Daha sonraları pazarları ele geçirdikten sonra asıl niyetlerini uyguladılar. Az topraklılar topraklarını büyük toprak sahibi kapitalistlere sattılar ya da  bunlara kiraya verdiler. Böylelikle bir çok köylü işçileşti. 1990’ lara kadar özellikle gıda alanında ulusal pazar hakim olduğu için en azından yoksul ve orta köylüler sattıkları ürünlerden biraz daha fazla faydalanabiliyorladı. Bu yıllardan sonra sonra bu büyük gıda firmaları Avrupa ve diğer ülkeler pazarlarına açıldılar. Bu vesile ile dış pazarlardan aldıkları ucuz malları Fransa’ da tüketiciye daha ucuza satıyorlar. Fransız köylülerinin malları pazara gelinceye kadar daha pahalıya mal olduğu için tüketiciler haliyle ucuz satılana yöneliyorlar. Fransız üreticilerin bir çok ek masraflardan dolayı biraz daha ucuza satma olanakları yok… Günümüzde bütün gıda malları zaten ilaçlı ki, bu nedenle genellikle Fransız olmuş ya da olmamış fark etmez diye de düşünerek ucuz olanı alıyorlar. Bazı ulusal ve yerli olanı kullanalım çıkışları da çok fazlaca bir işe yaramıyor. İç pazarda da büyük toprak sahiplerinin egemenliğini de göz ardı etmeyelim, ki bunlar yine kazanıyorlar ve de diğer dev firmalarla işbirliği içerisindeler…

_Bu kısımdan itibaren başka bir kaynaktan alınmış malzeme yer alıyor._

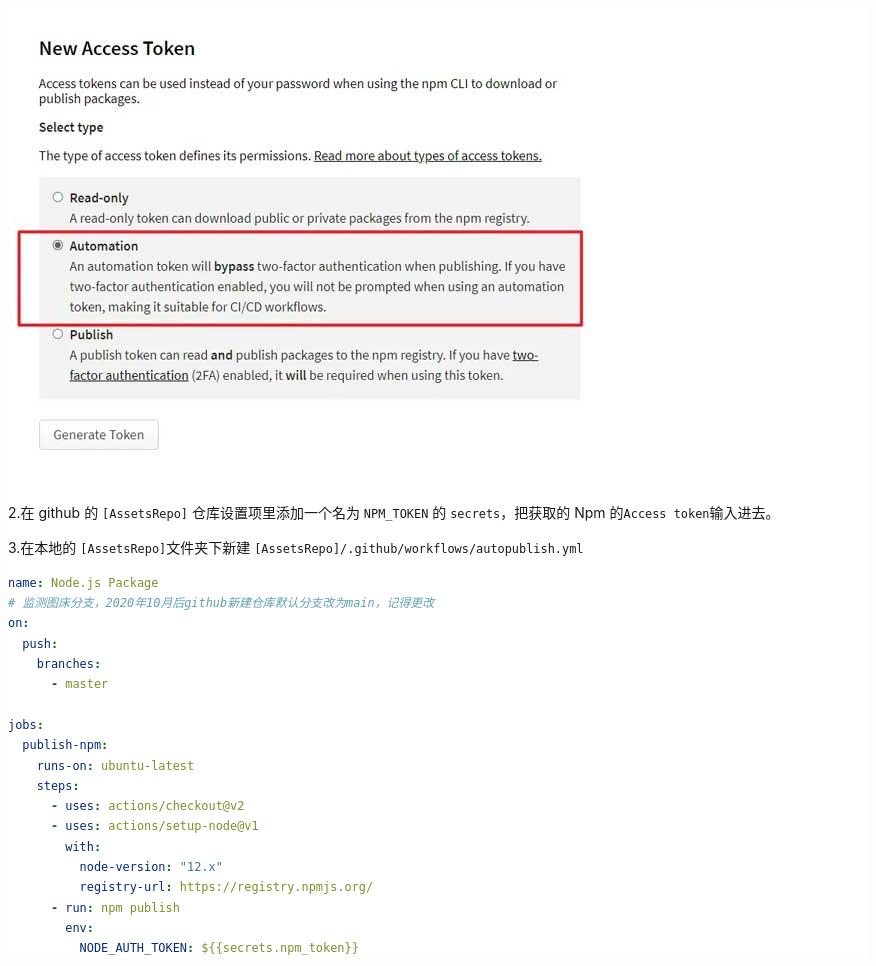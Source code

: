 

![](../img/GitHub+jsDelivr+PicGo+Typora%E6%89%93%E9%80%A0%E5%85%8D%E8%B4%B9%E9%AB%98%E9%80%9F%E5%9B%BE%E5%BA%8A&&npm%E5%9B%BE%E5%BA%8A/3.jpg)

2.在 github 的 `[AssetsRepo]` 仓库设置项里添加一个名为 `NPM_TOKEN` 的 `secrets`，把获取的 Npm 的`Access token`输入进去。



3.在本地的 `[AssetsRepo]`文件夹下新建 `[AssetsRepo]/.github/workflows/autopublish.yml`

```yaml
name: Node.js Package
# 监测图床分支，2020年10月后github新建仓库默认分支改为main，记得更改
on:
  push:
    branches:
      - master

jobs:
  publish-npm:
    runs-on: ubuntu-latest
    steps:
      - uses: actions/checkout@v2
      - uses: actions/setup-node@v1
        with:
          node-version: "12.x"
          registry-url: https://registry.npmjs.org/
      - run: npm publish
        env:
          NODE_AUTH_TOKEN: ${{secrets.npm_token}}
```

Biyolojik (Doğal ortamda ilaçsız yetiştirilmiş ürünler)’de çok pahalı örneğin yeşil fasulyenin kilosu 11 Euro’ dan başlıyor; ilaçlı olanlar 3 Euro. Ben kendimiz için ailece biyolojik ortamda, ki eğer dünyamızda biyolojik ortam kaldı ise, bazı sebzelerden yetiştiriyorum, devlerin tüketicisi olmamak için, en azından 3 ar’ lık (300 metre kare) kiraladığım toprak parçasından. Benimle ilgili olanı neden yazdım? En azından bu devlere karşı böyle alternatifler geliştirilmeli biz tüketiciler tarafından diye düşünüyorum pratik olaraktan…

Kısacası köylülerin öfkelenmeleri, 8 Eylül’de eğitim alanında çalışanların öğretmen vb gibi grevleri, 15 Eylül’ de emek ve emekçi karşıtı el khomri yasasının iptali için grevler ne sonuç verecek? Sonbaharın ılımlı esen rüzgarı yaz sıcaklığının etkisini azaltıp kitleleri yaz sıcaklığı etkili uyuşukluktan çıkaracak mı…

Sadece Fransa’da değil, Hindistan gibi ülkelerde de öfkelenmeler kendini gösteriyor. Hindistan’ da 150 milyon emekçi grev yaptı. Darısı hepimizin başına! Stephane HESSEL’in 93 yaşında, deneyimli, yazdığı kitap “Indignez-vous” (“Öfkelenin”), sadece Almanya’ da 1 milyon satmış, demek ki işe yaramış, demesinden başka yol yok.